Left the hotel at 8am for a walking tour of the area around the Taj Hotel (called Coloba), the oldest part of Mumbai. About a block from the hotel we saw the oldest hotel in the city that had, in its day, once been incredibly majestic. Every important person coming to Bombay stayed there. Today it is in ruins, barely standing, full of squatters with their laundry hanging from windows.
This same area is the heart of Mumbai’s financial district, the equivalent of our Wall Street. Tall modern banking building tower behind 19th century English designed buildings such as the Victoria Terminus, a train station that hundreds of thousands of people (maybe more) commute through every day. We had a marvelous guide for our morning tour (a walking encyclopedia) and she told us about her own experiences commuting back and forth from her suburban town to downtown Mumbai. She travels 1-½ hours each way on a train so crowded that she often has to stand on one foot for the entire ride. She said because it’s so hot inside the train, and so packed with people, people will do almost anything to get to the seats next to windows. We walked out onto the platform and peeked into one of the commuter train cars. It was horrible looking, like a an old Long Island Railroad car that’s been left to rot for 100 years and then set on fire.
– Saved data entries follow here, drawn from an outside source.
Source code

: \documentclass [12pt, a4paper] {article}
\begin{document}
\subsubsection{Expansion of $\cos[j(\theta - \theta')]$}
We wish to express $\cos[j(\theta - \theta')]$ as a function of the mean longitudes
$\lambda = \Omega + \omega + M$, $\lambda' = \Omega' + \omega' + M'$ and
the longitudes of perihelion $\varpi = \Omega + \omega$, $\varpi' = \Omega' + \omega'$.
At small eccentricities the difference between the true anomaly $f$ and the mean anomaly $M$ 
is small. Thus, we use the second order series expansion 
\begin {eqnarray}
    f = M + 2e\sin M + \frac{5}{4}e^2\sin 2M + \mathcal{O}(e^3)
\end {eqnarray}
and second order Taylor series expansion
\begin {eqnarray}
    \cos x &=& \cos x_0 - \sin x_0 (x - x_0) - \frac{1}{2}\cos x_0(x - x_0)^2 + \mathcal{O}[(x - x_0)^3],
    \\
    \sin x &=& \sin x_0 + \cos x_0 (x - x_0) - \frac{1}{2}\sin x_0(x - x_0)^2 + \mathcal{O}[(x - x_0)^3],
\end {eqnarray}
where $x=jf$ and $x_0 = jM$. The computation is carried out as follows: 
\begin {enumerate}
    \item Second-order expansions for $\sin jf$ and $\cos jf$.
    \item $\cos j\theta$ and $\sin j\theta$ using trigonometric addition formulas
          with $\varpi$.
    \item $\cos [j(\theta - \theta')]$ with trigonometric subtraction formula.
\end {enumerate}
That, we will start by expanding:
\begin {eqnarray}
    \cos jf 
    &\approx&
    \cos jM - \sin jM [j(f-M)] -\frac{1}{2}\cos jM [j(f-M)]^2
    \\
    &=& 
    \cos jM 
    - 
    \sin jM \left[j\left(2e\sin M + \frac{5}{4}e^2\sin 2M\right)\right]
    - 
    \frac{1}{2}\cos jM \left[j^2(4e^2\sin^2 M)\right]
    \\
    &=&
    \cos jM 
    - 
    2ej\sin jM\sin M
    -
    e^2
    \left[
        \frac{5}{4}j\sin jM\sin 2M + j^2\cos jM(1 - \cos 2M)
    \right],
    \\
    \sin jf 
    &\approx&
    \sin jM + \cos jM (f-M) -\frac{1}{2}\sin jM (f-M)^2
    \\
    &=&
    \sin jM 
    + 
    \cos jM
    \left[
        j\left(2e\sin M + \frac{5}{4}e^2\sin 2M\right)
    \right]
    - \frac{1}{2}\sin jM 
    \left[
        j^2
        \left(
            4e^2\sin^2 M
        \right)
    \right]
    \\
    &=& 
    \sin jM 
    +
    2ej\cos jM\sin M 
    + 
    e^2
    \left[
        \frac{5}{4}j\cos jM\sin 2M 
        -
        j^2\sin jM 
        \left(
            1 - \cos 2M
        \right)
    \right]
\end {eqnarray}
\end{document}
There was one car designated for women only so they can avoid “inappropriate touching”.
When we entered the train station our guide told us that no photography was allowed. We saw serious police presence, machine guns, bunkers, metal detectors (which, ok, no one seemed to use). Cliff wanted me to take a photo of him and Cathy striking a Slumdog Millionaire pose on the platform but I told him there was no way I was going to an Indian prison for his blog.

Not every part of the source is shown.